Most brick-and-mortar retailers offering same-day delivery are essentially following the Boston Consulting Group’s 2014 advice by experimenting in a few carefully chosen markets and using just one provider in each, usually a startup (e.g., Apple with Postmates).
However, the problem with the existing delivery-based startups is that they offer only one service level—either on-demand or scheduled delivery—which means that retailers who use their service cannot offer its customers an array of delivery options based on their budget and time constraints.

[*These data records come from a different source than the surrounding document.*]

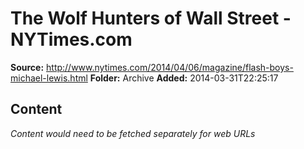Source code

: # The Wolf Hunters of Wall Street - NYTimes.com

**Source:** http://www.nytimes.com/2014/04/06/magazine/flash-boys-michael-lewis.html
**Folder:** Archive
**Added:** 2014-03-31T22:25:17




## Content
*Content would need to be fetched separately for web URLs*

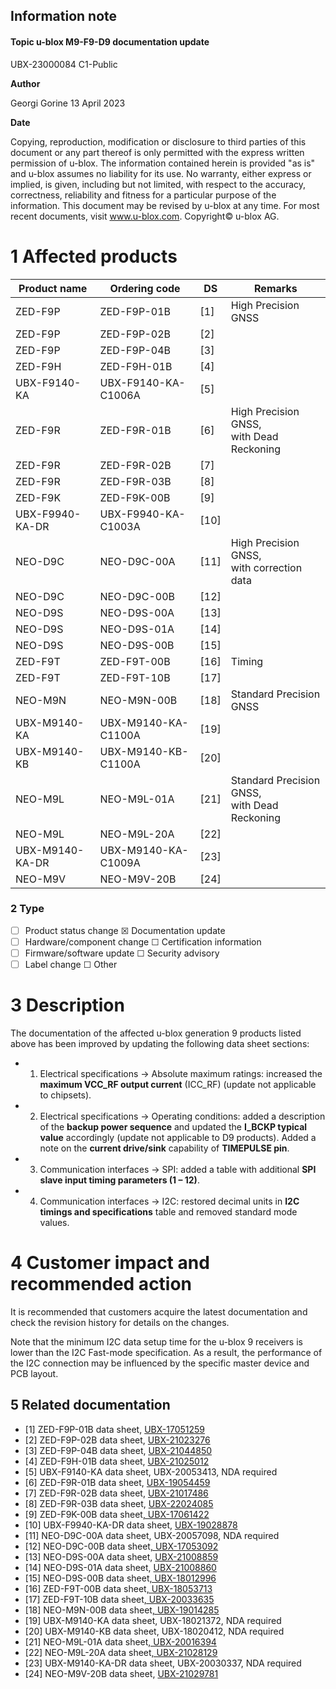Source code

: 

## **Information note**

#### **Topic u-blox M9-F9-D9 documentation update**

UBX-23000084 C1-Public

**Author**

Georgi Gorine 13 April 2023

**Date**

Copying, reproduction, modification or disclosure to third parties of this document or any part thereof is only permitted with the express written permission of u-blox. The information contained herein is provided "as is" and u-blox assumes no liability for its use. No warranty, either express or implied, is given, including but not limited, with respect to the accuracy, correctness, reliability and fitness for a particular purpose of the information. This document may be revised by u-blox at any time. For most recent documents, visit www.u-blox.com. Copyright© u-blox AG.

# **1 Affected products**

| Product name    | Ordering code       | DS   | Remarks                                         |
|-----------------|---------------------|------|-------------------------------------------------|
| ZED-F9P         | ZED-F9P-01B         | [1]  | High Precision GNSS                             |
| ZED-F9P         | ZED-F9P-02B         | [2]  |                                                 |
| ZED-F9P         | ZED-F9P-04B         | [3]  |                                                 |
| ZED-F9H         | ZED-F9H-01B         | [4]  |                                                 |
| UBX-F9140-KA    | UBX-F9140-KA-C1006A | [5]  |                                                 |
| ZED-F9R         | ZED-F9R-01B         | [6]  | High Precision GNSS,<br>with Dead Reckoning     |
| ZED-F9R         | ZED-F9R-02B         | [7]  |                                                 |
| ZED-F9R         | ZED-F9R-03B         | [8]  |                                                 |
| ZED-F9K         | ZED-F9K-00B         | [9]  |                                                 |
| UBX-F9940-KA-DR | UBX-F9940-KA-C1003A | [10] |                                                 |
| NEO-D9C         | NEO-D9C-00A         | [11] | High Precision GNSS,<br>with correction data    |
| NEO-D9C         | NEO-D9C-00B         | [12] |                                                 |
| NEO-D9S         | NEO-D9S-00A         | [13] |                                                 |
| NEO-D9S         | NEO-D9S-01A         | [14] |                                                 |
| NEO-D9S         | NEO-D9S-00B         | [15] |                                                 |
| ZED-F9T         | ZED-F9T-00B         | [16] | Timing                                          |
| ZED-F9T         | ZED-F9T-10B         | [17] |                                                 |
| NEO-M9N         | NEO-M9N-00B         | [18] | Standard Precision GNSS                         |
| UBX-M9140-KA    | UBX-M9140-KA-C1100A | [19] |                                                 |
| UBX-M9140-KB    | UBX-M9140-KB-C1100A | [20] |                                                 |
| NEO-M9L         | NEO-M9L-01A         | [21] | Standard Precision GNSS,<br>with Dead Reckoning |
| NEO-M9L         | NEO-M9L-20A         | [22] |                                                 |
| UBX-M9140-KA-DR | UBX-M9140-KA-C1009A | [23] |                                                 |
| NEO-M9V         | NEO-M9V-20B         | [24] |                                                 |

### **2 Type**

- ☐ Product status change ☒ Documentation update
- ☐ Hardware/component change ☐ Certification information
- ☐ Firmware/software update ☐ Security advisory
- ☐ Label change ☐ Other

# **3 Description**

The documentation of the affected u-blox generation 9 products listed above has been improved by updating the following data sheet sections:



- 1. Electrical specifications → Absolute maximum ratings: increased the **maximum VCC\_RF output current** (ICC\_RF) (update not applicable to chipsets).
- 2. Electrical specifications → Operating conditions: added a description of the **backup power sequence** and updated the **I\_BCKP typical value** accordingly (update not applicable to D9 products). Added a note on the **current drive/sink** capability of **TIMEPULSE pin**.
- 3. Communication interfaces → SPI: added a table with additional **SPI slave input timing parameters (1 – 12)**.
- 4. Communication interfaces → I2C: restored decimal units in **I2C timings and specifications** table and removed standard mode values.

# **4 Customer impact and recommended action**

It is recommended that customers acquire the latest documentation and check the revision history for details on the changes.

Note that the minimum I2C data setup time for the u-blox 9 receivers is lower than the I2C Fast-mode specification. As a result, the performance of the I2C connection may be influenced by the specific master device and PCB layout.

## **5 Related documentation**

- <span id="page-1-0"></span>[1] ZED-F9P-01B data sheet, [UBX-17051259](https://www.u-blox.com/docs/UBX-17051259)
- <span id="page-1-1"></span>[2] ZED-F9P-02B data sheet, [UBX-21023276](https://www.u-blox.com/docs/UBX-21023276)
- <span id="page-1-2"></span>[3] ZED-F9P-04B data sheet, [UBX-21044850](https://www.u-blox.com/docs/UBX-21044850)
- <span id="page-1-3"></span>[4] ZED-F9H-01B data sheet, [UBX-21025012](https://www.u-blox.com/docs/UBX-21025012)
- <span id="page-1-4"></span>[5] UBX-F9140-KA data sheet, UBX-20053413, NDA required
- <span id="page-1-5"></span>[6] ZED-F9R-01B data sheet, [UBX-19054459](https://www.u-blox.com/docs/UBX-19054459)
- <span id="page-1-6"></span>[7] ZED-F9R-02B data sheet, [UBX-21017486](https://www.u-blox.com/docs/UBX-21017486)
- <span id="page-1-7"></span>[8] ZED-F9R-03B data sheet, [UBX-22024085](https://www.u-blox.com/docs/UBX-22024085)
- <span id="page-1-8"></span>[9] ZED-F9K-00B data sheet[, UBX-17061422](https://www.u-blox.com/docs/UBX-17061422)
- <span id="page-1-9"></span>[10] UBX-F9940-KA-DR data sheet, [UBX-19028878](https://www.u-blox.com/docs/UBX-19028878)
- <span id="page-1-10"></span>[11] NEO-D9C-00A data sheet, UBX-20057098, NDA required
- <span id="page-1-11"></span>[12] NEO-D9C-00B data sheet[, UBX-17053092](https://www.u-blox.com/docs/UBX-17053092)
- <span id="page-1-12"></span>[13] NEO-D9S-00A data sheet, [UBX-21008859](https://www.u-blox.com/docs/UBX-21008859)
- <span id="page-1-13"></span>[14] NEO-D9S-01A data sheet, [UBX-21008860](https://www.u-blox.com/docs/UBX-21008860)
- <span id="page-1-14"></span>[15] NEO-D9S-00B data sheet[, UBX-18012996](https://www.u-blox.com/docs/UBX-18012996)
- <span id="page-1-15"></span>[16] ZED-F9T-00B data sheet[, UBX-18053713](https://www.u-blox.com/docs/UBX-18053713)
- <span id="page-1-16"></span>[17] ZED-F9T-10B data sheet[, UBX-20033635](https://www.u-blox.com/docs/UBX-20033635)
- <span id="page-1-17"></span>[18] NEO-M9N-00B data sheet[, UBX-19014285](https://www.u-blox.com/docs/UBX-19014285)
- <span id="page-1-18"></span>[19] UBX-M9140-KA data sheet, UBX-18021372, NDA required
- <span id="page-1-19"></span>[20] UBX-M9140-KB data sheet, UBX-18020412, NDA required
- <span id="page-1-20"></span>[21] NEO-M9L-01A data sheet[, UBX-20016394](https://www.u-blox.com/docs/UBX-20016394)
- <span id="page-1-21"></span>[22] NEO-M9L-20A data sheet[, UBX-21028129](https://www.u-blox.com/docs/UBX-21028129)
- <span id="page-1-22"></span>[23] UBX-M9140-KA-DR data sheet, UBX-20030337, NDA required
- <span id="page-1-23"></span>[24] NEO-M9V-20B data sheet, [UBX-21029781](https://www.u-blox.com/docs/UBX-21029781)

A related, but even more pressing question, is whether the startups’ business models are scalable and sustainable. Frankly, Postmates’ claim of $1 delivery sounds a bit like Kozmo.com, a notorious dotcom disaster case study that failed to execute on its promise of same-day delivery. By entrusting their same-day experiments to startups, retailers are putting their long-term competiveness and customer loyalty at great risk.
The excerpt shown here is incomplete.